• [Directions for this task]: From the data below, return all lines holding the string "channel".

Records drawn from a dataset
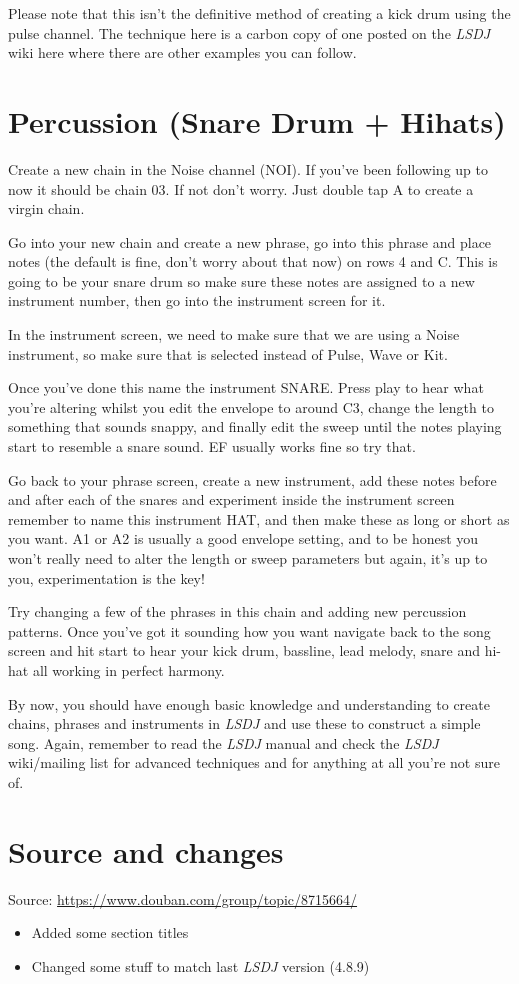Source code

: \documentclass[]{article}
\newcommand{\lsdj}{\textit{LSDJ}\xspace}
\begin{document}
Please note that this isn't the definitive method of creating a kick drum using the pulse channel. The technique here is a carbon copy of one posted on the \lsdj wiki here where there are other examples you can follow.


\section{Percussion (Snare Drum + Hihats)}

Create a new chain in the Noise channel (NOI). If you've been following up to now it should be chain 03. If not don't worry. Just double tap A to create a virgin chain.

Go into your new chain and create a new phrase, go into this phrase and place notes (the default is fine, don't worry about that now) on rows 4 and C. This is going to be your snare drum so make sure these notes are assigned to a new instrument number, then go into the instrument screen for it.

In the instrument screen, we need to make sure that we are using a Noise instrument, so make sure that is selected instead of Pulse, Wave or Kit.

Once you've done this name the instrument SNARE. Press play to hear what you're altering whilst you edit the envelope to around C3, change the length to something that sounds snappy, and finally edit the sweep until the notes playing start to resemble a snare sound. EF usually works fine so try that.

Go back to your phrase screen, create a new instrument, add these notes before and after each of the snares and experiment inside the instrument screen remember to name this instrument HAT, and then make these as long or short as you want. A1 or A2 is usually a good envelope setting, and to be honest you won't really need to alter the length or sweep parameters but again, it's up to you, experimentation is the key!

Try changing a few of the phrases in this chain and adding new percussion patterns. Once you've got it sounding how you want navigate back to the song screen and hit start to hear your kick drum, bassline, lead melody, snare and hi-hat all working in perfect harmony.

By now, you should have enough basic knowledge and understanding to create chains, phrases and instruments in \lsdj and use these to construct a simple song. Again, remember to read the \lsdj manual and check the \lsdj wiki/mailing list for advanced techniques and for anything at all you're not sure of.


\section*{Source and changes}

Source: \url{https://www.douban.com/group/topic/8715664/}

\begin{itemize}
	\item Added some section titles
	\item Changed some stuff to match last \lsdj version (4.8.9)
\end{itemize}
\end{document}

---

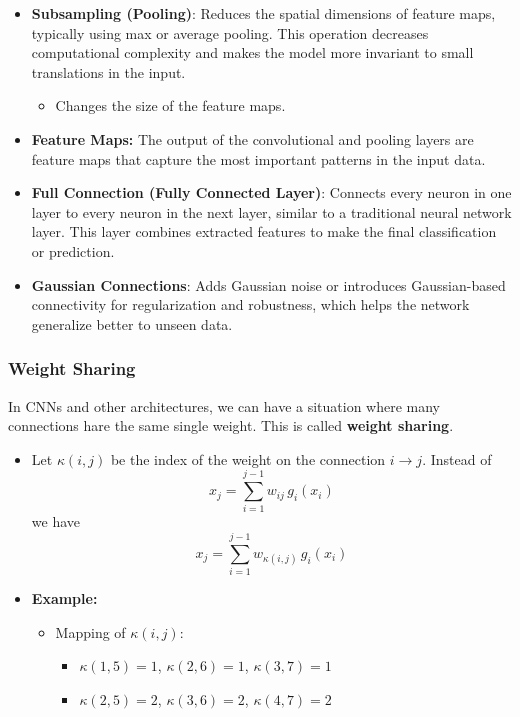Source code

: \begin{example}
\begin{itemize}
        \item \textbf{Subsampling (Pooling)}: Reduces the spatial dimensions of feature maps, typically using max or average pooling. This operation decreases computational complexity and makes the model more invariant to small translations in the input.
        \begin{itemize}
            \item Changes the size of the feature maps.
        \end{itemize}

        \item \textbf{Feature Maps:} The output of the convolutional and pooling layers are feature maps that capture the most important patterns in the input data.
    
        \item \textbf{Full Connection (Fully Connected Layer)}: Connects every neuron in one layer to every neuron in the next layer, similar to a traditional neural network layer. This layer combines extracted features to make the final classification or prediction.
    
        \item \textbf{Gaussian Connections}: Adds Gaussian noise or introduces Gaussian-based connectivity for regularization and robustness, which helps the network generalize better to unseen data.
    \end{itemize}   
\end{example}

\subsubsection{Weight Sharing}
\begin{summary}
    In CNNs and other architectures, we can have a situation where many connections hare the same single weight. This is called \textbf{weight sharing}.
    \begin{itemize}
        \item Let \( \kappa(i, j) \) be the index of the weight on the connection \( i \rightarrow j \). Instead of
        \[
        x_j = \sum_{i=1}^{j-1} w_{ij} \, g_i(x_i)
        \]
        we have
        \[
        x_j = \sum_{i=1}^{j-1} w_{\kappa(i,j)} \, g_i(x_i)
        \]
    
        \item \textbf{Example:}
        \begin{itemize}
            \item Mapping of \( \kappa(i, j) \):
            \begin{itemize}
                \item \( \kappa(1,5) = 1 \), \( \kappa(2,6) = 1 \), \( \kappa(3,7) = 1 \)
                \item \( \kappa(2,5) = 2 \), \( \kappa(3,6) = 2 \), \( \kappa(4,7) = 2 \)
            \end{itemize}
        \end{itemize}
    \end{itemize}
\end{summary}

* * *

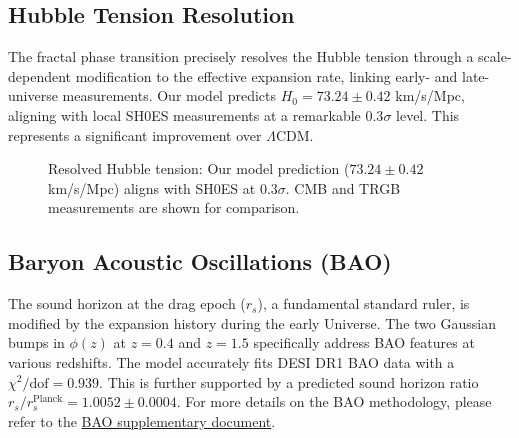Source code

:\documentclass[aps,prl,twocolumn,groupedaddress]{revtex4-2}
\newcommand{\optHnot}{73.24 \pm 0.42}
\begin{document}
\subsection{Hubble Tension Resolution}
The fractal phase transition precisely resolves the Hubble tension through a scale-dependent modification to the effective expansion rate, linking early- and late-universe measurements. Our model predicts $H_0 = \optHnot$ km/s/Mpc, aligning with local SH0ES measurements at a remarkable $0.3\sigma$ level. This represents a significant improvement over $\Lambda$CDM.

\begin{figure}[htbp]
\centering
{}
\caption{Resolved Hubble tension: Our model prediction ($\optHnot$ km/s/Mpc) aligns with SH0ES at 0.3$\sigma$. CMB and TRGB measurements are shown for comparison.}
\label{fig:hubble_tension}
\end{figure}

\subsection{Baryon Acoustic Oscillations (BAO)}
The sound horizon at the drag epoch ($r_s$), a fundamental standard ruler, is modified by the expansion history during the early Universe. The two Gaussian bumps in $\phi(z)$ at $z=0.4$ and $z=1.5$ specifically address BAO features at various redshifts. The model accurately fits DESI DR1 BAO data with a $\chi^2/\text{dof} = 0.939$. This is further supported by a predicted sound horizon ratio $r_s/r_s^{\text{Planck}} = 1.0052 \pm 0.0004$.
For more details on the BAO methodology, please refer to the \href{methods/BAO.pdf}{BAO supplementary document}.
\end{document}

• [Problem solution]:
Please note that this isn't the definitive method of creating a kick drum using the pulse channel. The technique here is a carbon copy of one posted on the \lsdj wiki here where there are other examples you can follow.
Create a new chain in the Noise channel (NOI). If you've been following up to now it should be chain 03. If not don't worry. Just double tap A to create a virgin chain.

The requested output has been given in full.